とにかく重いものを持つのが嫌いな俺は、なにもかも最軽量を目指している。仕事に必需の物と言えば、着物、羽織、長襦袢(ながじゅばん)、帯に足袋、そしてステテコ肌襦袢、扇子に手拭い。これが無ければ高座に上がれない。総重量5キロはあるだろう。これが冬になれば着物も袷(あわせ)になり、厚ぼったい生地だともっと重くなる。この荷物を寄席に出るときは持ち歩き、地方だとそこに雪駄が加わる。これが基本で、その上、文庫本、タブレット端末、着替え、スマホ用充電器など入れれば、ずっしりと肩に食い込み、腰痛の元になる。
しつこい腰痛持ちの俺は、少しでも痛みが和らぐように荷物の軽量化を目指して努力している。まず着物は薄くて、しかも透けないような生地にしている。そして羽織を着ないために、着物自体にデザインして目を引くように工夫している。長襦袢も着物には珍しいメッシュ生地で、帯も薄いがちゃんとした正絹の帯である。ステテコ肌襦袢は服の下に着込んでいる。だから俺の着物の総重量は2キロをちょっと超えるくらいであろう。落語界一の軽くコンパクトな着物だ。
でも、どうしても必要なもので、着物以外で持参しなくてはいけないものがある。それは録音機だ。同じネタでもその時の客の雰囲気でアドリブをかましたり演出を変えたりする。だからできるだけ自分の高座を録音して復習したい。

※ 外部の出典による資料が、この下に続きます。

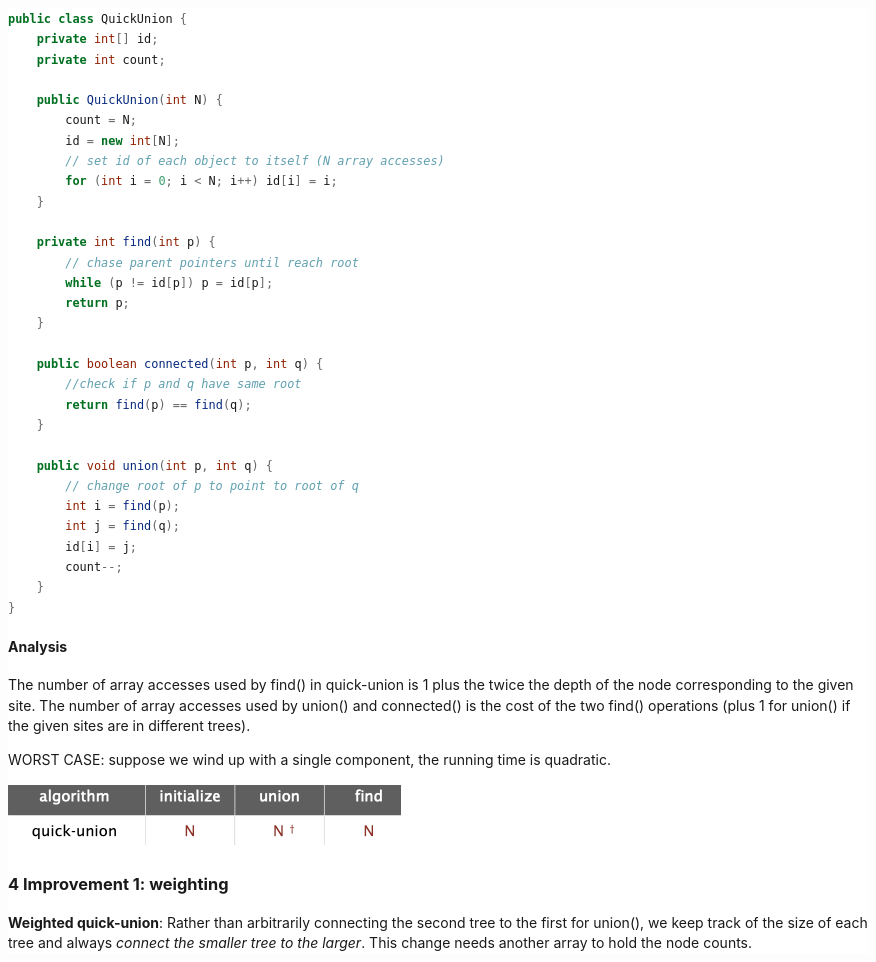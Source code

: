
```Java
public class QuickUnion {
    private int[] id;
    private int count;

    public QuickUnion(int N) {
        count = N;
        id = new int[N];
        // set id of each object to itself (N array accesses)
        for (int i = 0; i < N; i++) id[i] = i;
    }

    private int find(int p) {
        // chase parent pointers until reach root
        while (p != id[p]) p = id[p];
        return p;
    }

    public boolean connected(int p, int q) {
        //check if p and q have same root
        return find(p) == find(q);
    }

    public void union(int p, int q) {
        // change root of p to point to root of q
        int i = find(p);
        int j = find(q);
        id[i] = j;
        count--;
    }
}
```

#### Analysis

The number of array accesses used by <C>find()</C> in quick-union is 1 plus the twice the depth of the node corresponding to the given site. The number of array accesses used by <C>union()</C> and <C>connected()</C> is the cost of the two <C>find()</C> operations (plus 1 for <C>union()</C> if the given sites are in different trees).

WORST CASE: suppose we wind up with a single component, the running time is quadratic.

![QuickUnionAnalysis](figures/QuickUnionAnalysis.png)



### 4 Improvement 1: weighting

**Weighted quick-union**: Rather than arbitrarily connecting the second tree to the first for <C>union()</C>, we keep track of the size of each tree and always *connect the smaller tree to the larger*. This change needs another array to hold the node counts.
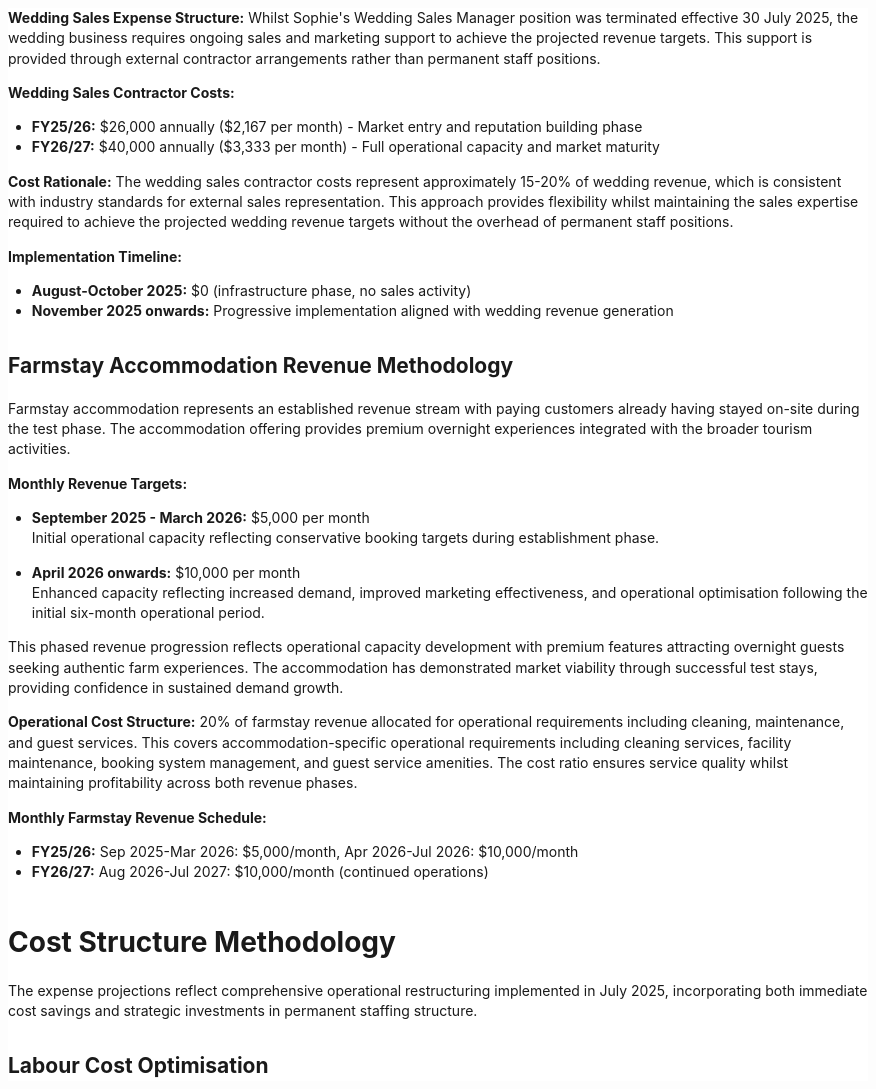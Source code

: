 **Wedding Sales Expense Structure:**
Whilst Sophie's Wedding Sales Manager position was terminated effective 30 July 2025, the wedding business requires ongoing sales and marketing support to achieve the projected revenue targets. This support is provided through external contractor arrangements rather than permanent staff positions.

**Wedding Sales Contractor Costs:**
- **FY25/26:** \$26,000 annually (\$2,167 per month) - Market entry and reputation building phase
- **FY26/27:** \$40,000 annually (\$3,333 per month) - Full operational capacity and market maturity

**Cost Rationale:**
The wedding sales contractor costs represent approximately 15-20% of wedding revenue, which is consistent with industry standards for external sales representation. This approach provides flexibility whilst maintaining the sales expertise required to achieve the projected wedding revenue targets without the overhead of permanent staff positions.

**Implementation Timeline:**
- **August-October 2025:** \$0 (infrastructure phase, no sales activity)
- **November 2025 onwards:** Progressive implementation aligned with wedding revenue generation

## Farmstay Accommodation Revenue Methodology

Farmstay accommodation represents an established revenue stream with paying customers already having stayed on-site during the test phase. The accommodation offering provides premium overnight experiences integrated with the broader tourism activities.

**Monthly Revenue Targets:**
- **September 2025 - March 2026:** \$5,000 per month  
Initial operational capacity reflecting conservative booking targets during establishment phase.

- **April 2026 onwards:** \$10,000 per month  
Enhanced capacity reflecting increased demand, improved marketing effectiveness, and operational optimisation following the initial six-month operational period.

This phased revenue progression reflects operational capacity development with premium features attracting overnight guests seeking authentic farm experiences. The accommodation has demonstrated market viability through successful test stays, providing confidence in sustained demand growth.

**Operational Cost Structure:** 20% of farmstay revenue allocated for operational requirements including cleaning, maintenance, and guest services. This covers accommodation-specific operational requirements including cleaning services, facility maintenance, booking system management, and guest service amenities. The cost ratio ensures service quality whilst maintaining profitability across both revenue phases.

**Monthly Farmstay Revenue Schedule:**
- **FY25/26:** Sep 2025-Mar 2026: \$5,000/month, Apr 2026-Jul 2026: \$10,000/month
- **FY26/27:** Aug 2026-Jul 2027: \$10,000/month (continued operations)

# Cost Structure Methodology

The expense projections reflect comprehensive operational restructuring implemented in July 2025, incorporating both immediate cost savings and strategic investments in permanent staffing structure.

## Labour Cost Optimisation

以前、スマホに巨大マイクを差し込みMP3録音アプリを入れて大変に便利だとコラムに書いた。確かに録音機を持ち歩かなくて済むのだが、このアプリ録音に欠点が見つかった。
それはスマホを自分の手元に置いて録音する分には問題がないのだが、遠くから録音すると上手に録音できないことだ。これは録音方法に問題もあるのだが、俺が録音するときは高座に上がった側の、体の横付近にスマホを置く。それで座布団に座り落語を始めるのだが、落語には上下(かみしも)があってそれで左右を向きながら違う人物を演じる。だからマイクに向いている時は良いが反対を向いて演じていると声が入らない。だから声が波のように大きくなったり小さくなったり、途中でぶちぶち切れたりする。

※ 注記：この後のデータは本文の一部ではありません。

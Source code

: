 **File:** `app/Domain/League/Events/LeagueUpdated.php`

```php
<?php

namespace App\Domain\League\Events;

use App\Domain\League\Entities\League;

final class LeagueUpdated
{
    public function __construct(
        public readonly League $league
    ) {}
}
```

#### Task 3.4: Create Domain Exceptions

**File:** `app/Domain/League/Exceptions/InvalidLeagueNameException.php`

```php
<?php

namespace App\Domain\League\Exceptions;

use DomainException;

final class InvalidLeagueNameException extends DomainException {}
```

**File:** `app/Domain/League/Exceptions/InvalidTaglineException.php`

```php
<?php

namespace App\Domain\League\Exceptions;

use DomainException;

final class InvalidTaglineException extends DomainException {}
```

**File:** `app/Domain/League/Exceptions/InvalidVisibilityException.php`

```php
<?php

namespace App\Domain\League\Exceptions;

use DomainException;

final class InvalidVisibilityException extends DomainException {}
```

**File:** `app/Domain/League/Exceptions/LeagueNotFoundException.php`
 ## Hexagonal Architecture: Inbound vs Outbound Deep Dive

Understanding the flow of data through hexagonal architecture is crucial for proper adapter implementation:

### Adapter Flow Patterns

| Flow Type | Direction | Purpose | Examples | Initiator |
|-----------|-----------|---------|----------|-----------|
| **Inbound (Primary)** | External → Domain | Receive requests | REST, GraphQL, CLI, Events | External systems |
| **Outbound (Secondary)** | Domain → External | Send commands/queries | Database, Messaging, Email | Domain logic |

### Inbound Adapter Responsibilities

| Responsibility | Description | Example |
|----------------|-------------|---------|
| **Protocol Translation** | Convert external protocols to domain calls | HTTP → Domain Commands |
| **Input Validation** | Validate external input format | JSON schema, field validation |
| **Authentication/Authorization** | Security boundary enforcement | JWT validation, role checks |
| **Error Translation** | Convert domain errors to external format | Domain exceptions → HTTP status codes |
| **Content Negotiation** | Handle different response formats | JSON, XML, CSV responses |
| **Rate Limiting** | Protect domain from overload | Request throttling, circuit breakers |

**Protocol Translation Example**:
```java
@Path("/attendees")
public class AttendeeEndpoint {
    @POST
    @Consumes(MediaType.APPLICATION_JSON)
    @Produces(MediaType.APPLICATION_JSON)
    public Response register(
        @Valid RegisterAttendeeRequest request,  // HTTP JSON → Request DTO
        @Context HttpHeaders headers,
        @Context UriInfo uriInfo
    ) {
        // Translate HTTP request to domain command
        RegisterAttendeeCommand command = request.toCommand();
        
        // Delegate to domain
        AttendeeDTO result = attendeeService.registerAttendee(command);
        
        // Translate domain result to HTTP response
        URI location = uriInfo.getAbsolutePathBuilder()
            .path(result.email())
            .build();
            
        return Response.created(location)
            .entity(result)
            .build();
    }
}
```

高座のちょうど中央にスマホを置けばいいじゃないか! と思でしょう。しかし俺のスマホは巨大ノーニちゃんです。5.5型のスマホが手ぬぐいの横に置かれていたら、お客さんが「あのでかい機械はなんだ?」と思うでしょう。それに俺は目が悪いから、と勘違いしてスマホで汗を拭いたりしたら大変です。

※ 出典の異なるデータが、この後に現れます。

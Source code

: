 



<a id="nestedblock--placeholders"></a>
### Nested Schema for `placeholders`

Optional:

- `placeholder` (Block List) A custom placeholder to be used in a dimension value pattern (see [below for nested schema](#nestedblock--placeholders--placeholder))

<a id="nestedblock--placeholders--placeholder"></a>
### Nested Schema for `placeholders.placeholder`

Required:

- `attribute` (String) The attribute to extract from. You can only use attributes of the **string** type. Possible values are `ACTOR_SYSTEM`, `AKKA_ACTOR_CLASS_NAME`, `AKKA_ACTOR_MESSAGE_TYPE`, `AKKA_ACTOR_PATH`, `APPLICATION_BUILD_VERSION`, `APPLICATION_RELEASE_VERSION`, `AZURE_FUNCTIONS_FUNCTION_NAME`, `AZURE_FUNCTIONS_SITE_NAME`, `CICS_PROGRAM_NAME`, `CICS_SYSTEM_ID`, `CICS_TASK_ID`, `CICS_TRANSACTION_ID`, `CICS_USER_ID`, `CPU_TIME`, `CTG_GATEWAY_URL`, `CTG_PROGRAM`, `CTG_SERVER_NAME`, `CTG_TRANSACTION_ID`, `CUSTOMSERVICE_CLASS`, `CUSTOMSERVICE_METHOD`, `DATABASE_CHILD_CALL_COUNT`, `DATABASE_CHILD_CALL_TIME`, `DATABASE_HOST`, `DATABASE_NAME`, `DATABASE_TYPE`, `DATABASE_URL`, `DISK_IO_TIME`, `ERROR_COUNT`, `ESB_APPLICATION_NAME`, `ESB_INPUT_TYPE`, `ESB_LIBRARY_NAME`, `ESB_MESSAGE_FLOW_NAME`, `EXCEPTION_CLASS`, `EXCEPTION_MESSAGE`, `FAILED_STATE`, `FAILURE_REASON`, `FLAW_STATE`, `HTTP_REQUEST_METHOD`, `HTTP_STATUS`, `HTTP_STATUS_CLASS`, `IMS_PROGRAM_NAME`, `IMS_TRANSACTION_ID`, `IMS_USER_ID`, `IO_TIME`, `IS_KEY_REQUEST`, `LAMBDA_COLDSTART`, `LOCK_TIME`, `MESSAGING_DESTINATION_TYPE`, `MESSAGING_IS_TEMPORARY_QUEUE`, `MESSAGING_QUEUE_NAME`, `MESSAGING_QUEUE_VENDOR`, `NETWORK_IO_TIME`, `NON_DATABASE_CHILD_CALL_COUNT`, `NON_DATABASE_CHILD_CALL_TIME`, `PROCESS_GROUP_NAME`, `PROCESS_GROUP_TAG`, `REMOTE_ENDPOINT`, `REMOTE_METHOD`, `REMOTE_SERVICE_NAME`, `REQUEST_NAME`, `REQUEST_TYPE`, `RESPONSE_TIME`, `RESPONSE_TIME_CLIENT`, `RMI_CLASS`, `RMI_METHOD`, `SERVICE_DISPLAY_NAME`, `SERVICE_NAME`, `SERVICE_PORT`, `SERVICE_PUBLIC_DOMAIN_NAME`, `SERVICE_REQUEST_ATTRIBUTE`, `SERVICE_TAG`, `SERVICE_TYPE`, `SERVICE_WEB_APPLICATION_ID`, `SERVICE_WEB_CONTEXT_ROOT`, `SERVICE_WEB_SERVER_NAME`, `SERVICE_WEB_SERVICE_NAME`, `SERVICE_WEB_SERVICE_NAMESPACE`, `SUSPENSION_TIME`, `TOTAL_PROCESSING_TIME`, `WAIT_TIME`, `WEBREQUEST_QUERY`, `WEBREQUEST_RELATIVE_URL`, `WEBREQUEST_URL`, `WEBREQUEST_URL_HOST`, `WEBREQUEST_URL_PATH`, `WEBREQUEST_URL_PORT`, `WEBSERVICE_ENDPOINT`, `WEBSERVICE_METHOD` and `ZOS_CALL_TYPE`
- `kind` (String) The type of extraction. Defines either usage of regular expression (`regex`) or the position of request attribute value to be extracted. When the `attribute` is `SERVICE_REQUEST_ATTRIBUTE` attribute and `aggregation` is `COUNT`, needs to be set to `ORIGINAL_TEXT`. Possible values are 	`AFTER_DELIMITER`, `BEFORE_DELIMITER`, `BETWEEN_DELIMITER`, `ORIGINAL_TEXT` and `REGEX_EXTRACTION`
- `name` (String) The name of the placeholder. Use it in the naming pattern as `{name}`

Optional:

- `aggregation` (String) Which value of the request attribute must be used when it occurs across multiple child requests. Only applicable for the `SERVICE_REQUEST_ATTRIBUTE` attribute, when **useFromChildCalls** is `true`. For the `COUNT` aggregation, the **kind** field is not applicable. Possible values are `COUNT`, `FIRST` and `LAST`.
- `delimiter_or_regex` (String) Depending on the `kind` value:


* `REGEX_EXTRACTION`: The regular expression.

いつも録音に使っているローランドのICレコーダーを持ち歩けばいいのだけど、重くはないが、そんなに軽くもない。毎日出ている寄席で気軽に使おうと思うとファイル表示が日本語表記できないので、何を録音したのかいちいち確認しなくてはいけない。電池を結構消費するので、いつも予備の電池を用意してなくてはいけないのも問題だ。